(Saved entries)
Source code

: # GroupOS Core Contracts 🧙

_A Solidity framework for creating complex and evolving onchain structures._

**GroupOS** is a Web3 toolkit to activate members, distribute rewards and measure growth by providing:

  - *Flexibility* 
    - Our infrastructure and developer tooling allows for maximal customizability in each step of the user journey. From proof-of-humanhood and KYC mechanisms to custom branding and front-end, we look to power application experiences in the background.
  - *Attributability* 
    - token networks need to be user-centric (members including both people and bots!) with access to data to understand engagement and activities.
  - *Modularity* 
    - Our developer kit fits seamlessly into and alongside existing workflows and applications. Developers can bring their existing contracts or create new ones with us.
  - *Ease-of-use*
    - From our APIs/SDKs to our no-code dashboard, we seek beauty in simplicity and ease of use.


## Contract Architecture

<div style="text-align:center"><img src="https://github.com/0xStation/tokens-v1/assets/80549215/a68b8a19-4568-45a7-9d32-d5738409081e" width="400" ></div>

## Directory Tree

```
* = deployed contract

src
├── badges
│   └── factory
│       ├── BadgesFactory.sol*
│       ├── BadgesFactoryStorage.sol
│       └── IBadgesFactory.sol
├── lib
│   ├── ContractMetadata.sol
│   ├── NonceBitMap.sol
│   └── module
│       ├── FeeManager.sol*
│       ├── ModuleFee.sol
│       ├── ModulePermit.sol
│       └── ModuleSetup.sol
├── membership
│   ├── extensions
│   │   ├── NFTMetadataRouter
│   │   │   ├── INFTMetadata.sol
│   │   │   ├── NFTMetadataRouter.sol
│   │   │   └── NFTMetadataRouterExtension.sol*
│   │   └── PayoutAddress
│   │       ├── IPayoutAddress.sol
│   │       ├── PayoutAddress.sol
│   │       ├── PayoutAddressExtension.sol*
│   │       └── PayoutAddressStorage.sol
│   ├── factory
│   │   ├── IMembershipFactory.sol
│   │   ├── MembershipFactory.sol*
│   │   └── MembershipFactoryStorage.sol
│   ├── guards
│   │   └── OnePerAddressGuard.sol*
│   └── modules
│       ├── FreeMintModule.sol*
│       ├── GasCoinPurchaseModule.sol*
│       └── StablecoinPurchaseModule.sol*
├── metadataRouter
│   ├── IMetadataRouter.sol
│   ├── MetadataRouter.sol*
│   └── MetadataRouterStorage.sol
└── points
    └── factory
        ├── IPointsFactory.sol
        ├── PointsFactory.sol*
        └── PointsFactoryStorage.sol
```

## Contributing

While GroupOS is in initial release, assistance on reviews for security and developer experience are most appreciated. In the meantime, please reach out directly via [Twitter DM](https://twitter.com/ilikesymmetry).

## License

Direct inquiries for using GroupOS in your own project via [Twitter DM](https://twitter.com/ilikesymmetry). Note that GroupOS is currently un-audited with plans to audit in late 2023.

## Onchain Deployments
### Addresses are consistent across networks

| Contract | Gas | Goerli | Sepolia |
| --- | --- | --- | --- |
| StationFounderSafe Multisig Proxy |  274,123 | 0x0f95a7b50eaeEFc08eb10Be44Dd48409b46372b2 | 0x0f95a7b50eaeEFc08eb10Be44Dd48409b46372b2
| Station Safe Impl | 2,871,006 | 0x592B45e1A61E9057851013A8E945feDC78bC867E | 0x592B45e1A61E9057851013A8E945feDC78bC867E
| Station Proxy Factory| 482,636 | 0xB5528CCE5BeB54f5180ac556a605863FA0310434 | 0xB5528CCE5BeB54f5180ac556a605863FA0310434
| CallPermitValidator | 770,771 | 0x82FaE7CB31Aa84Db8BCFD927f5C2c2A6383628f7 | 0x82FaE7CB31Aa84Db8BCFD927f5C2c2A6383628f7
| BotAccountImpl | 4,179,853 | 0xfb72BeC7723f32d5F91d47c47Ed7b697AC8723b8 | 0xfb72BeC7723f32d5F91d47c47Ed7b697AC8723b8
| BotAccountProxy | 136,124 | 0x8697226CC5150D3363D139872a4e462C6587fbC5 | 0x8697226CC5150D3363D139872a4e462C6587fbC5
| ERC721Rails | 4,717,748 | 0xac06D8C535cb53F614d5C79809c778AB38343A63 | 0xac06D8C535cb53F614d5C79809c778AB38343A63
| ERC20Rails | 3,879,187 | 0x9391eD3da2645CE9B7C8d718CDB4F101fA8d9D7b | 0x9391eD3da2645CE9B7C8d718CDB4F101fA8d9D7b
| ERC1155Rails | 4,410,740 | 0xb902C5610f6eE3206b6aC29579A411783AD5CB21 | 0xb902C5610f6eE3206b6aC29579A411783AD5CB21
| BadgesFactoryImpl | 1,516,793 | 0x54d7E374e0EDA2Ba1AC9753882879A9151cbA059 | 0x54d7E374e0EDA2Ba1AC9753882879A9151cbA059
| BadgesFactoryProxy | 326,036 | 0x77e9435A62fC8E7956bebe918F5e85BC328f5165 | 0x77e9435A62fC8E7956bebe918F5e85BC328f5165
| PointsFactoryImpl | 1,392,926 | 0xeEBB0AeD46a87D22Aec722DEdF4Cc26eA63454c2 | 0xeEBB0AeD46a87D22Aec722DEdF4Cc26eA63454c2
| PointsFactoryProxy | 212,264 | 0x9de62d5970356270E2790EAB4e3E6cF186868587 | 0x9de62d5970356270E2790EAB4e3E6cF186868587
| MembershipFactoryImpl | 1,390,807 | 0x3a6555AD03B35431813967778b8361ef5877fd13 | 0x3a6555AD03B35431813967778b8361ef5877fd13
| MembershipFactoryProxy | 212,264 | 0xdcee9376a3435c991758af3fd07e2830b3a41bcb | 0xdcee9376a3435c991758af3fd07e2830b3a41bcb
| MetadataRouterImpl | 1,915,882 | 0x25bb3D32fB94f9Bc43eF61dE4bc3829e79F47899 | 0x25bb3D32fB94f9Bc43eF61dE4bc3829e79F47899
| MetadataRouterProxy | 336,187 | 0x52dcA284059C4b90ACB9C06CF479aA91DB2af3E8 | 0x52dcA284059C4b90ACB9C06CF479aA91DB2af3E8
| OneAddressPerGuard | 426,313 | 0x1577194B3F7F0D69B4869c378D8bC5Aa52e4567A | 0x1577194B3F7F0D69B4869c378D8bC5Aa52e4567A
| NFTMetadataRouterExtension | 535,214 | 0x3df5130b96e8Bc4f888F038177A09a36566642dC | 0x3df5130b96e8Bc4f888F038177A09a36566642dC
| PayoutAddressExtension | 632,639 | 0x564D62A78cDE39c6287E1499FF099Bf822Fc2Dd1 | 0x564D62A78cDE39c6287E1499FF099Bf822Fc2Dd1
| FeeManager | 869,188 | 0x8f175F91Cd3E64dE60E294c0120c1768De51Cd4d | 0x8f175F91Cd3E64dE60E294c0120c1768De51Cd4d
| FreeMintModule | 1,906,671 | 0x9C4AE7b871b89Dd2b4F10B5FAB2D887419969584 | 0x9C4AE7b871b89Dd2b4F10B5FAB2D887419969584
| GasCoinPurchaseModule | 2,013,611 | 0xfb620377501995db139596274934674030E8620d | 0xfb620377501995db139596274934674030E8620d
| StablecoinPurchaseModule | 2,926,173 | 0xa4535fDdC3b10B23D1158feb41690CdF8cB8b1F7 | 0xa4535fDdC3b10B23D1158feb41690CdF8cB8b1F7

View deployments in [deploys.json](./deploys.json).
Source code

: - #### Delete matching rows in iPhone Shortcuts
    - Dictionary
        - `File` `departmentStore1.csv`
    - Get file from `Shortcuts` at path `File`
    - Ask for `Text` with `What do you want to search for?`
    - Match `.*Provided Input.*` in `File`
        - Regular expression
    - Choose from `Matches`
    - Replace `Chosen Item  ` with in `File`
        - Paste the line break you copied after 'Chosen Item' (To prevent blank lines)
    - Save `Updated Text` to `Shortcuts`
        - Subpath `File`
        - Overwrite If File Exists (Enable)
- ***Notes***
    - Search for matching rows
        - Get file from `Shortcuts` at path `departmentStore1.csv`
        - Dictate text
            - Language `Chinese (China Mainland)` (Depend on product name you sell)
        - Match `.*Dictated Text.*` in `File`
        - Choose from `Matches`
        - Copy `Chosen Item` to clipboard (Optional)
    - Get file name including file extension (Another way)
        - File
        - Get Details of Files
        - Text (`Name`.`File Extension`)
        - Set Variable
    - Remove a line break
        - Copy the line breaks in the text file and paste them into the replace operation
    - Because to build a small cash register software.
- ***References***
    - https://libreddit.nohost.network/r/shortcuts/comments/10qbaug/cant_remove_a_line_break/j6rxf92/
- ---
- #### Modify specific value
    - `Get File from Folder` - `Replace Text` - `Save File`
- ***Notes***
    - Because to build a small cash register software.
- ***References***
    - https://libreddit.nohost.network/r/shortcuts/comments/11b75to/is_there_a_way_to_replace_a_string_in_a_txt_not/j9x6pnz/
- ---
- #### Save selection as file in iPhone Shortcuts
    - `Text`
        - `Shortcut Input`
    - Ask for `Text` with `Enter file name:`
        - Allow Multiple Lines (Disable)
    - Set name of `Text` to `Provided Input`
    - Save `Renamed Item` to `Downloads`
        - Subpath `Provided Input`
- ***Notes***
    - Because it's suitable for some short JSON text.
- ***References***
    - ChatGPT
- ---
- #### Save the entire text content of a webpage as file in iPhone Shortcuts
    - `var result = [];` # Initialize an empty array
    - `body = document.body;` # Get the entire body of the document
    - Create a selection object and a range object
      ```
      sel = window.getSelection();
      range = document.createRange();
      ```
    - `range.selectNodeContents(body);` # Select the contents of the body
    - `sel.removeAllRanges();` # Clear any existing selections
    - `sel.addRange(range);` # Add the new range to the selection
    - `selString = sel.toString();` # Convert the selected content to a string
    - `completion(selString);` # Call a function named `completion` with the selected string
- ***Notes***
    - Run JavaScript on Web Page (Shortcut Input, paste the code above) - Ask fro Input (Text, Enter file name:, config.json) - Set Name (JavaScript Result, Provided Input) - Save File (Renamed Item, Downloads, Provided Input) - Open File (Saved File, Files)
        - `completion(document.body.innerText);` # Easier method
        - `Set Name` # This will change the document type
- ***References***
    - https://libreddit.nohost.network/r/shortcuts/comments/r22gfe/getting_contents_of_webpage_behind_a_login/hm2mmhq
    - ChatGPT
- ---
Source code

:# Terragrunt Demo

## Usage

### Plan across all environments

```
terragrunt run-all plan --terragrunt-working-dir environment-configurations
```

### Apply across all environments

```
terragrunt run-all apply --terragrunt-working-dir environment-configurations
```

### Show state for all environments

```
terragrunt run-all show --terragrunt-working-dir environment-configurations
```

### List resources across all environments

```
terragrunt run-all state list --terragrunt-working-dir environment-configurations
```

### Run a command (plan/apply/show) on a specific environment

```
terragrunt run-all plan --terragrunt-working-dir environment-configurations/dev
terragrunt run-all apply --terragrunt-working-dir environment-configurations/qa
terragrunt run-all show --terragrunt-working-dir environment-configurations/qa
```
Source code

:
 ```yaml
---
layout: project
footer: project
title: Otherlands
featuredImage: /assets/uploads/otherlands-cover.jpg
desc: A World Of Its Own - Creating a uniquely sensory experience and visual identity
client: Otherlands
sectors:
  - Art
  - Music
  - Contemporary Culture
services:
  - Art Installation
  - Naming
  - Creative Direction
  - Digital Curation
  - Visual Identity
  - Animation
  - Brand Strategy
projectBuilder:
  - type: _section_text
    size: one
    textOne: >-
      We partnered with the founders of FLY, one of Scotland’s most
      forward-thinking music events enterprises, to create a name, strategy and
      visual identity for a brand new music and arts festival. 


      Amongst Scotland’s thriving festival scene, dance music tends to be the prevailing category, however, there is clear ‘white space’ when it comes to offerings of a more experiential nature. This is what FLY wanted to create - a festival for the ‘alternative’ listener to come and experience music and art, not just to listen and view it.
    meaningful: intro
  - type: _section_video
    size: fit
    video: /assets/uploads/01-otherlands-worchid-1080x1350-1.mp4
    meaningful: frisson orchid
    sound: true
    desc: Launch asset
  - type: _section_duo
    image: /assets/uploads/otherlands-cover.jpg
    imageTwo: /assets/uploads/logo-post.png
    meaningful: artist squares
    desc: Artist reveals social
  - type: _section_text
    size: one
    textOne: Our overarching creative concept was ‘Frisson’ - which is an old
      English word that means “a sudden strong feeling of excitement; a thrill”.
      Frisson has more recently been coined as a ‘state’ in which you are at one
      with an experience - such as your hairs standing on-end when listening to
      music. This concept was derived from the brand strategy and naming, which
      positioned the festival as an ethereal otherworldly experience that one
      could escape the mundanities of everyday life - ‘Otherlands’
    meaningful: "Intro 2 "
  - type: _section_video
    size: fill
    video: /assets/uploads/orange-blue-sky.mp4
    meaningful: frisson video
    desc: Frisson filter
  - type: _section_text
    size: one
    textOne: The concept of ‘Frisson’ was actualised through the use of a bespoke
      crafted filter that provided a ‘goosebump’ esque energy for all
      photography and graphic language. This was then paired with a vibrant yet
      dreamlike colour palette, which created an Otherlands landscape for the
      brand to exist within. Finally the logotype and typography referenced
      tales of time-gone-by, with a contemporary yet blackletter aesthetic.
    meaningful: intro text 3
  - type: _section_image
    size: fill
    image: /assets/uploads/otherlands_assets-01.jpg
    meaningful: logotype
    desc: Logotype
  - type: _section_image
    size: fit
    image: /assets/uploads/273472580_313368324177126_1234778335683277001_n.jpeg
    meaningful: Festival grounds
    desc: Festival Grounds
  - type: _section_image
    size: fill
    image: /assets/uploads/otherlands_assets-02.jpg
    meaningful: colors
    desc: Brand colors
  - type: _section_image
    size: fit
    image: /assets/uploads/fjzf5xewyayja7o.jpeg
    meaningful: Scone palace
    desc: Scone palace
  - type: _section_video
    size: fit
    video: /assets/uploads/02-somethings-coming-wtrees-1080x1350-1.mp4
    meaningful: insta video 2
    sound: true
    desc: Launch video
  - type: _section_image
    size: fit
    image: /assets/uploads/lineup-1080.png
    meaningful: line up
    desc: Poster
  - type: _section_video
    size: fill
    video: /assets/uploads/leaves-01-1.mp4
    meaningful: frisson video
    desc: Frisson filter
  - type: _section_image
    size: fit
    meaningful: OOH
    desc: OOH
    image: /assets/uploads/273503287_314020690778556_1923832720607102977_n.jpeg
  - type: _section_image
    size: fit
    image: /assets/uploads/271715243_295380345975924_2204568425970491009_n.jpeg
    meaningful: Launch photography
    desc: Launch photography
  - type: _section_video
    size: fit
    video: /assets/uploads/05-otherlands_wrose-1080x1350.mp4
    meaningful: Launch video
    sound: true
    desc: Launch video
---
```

#### [Requirement]
Your reply is to be the number of lines above in which the word "Scotland" appears, and nothing else.

#### [Response]
2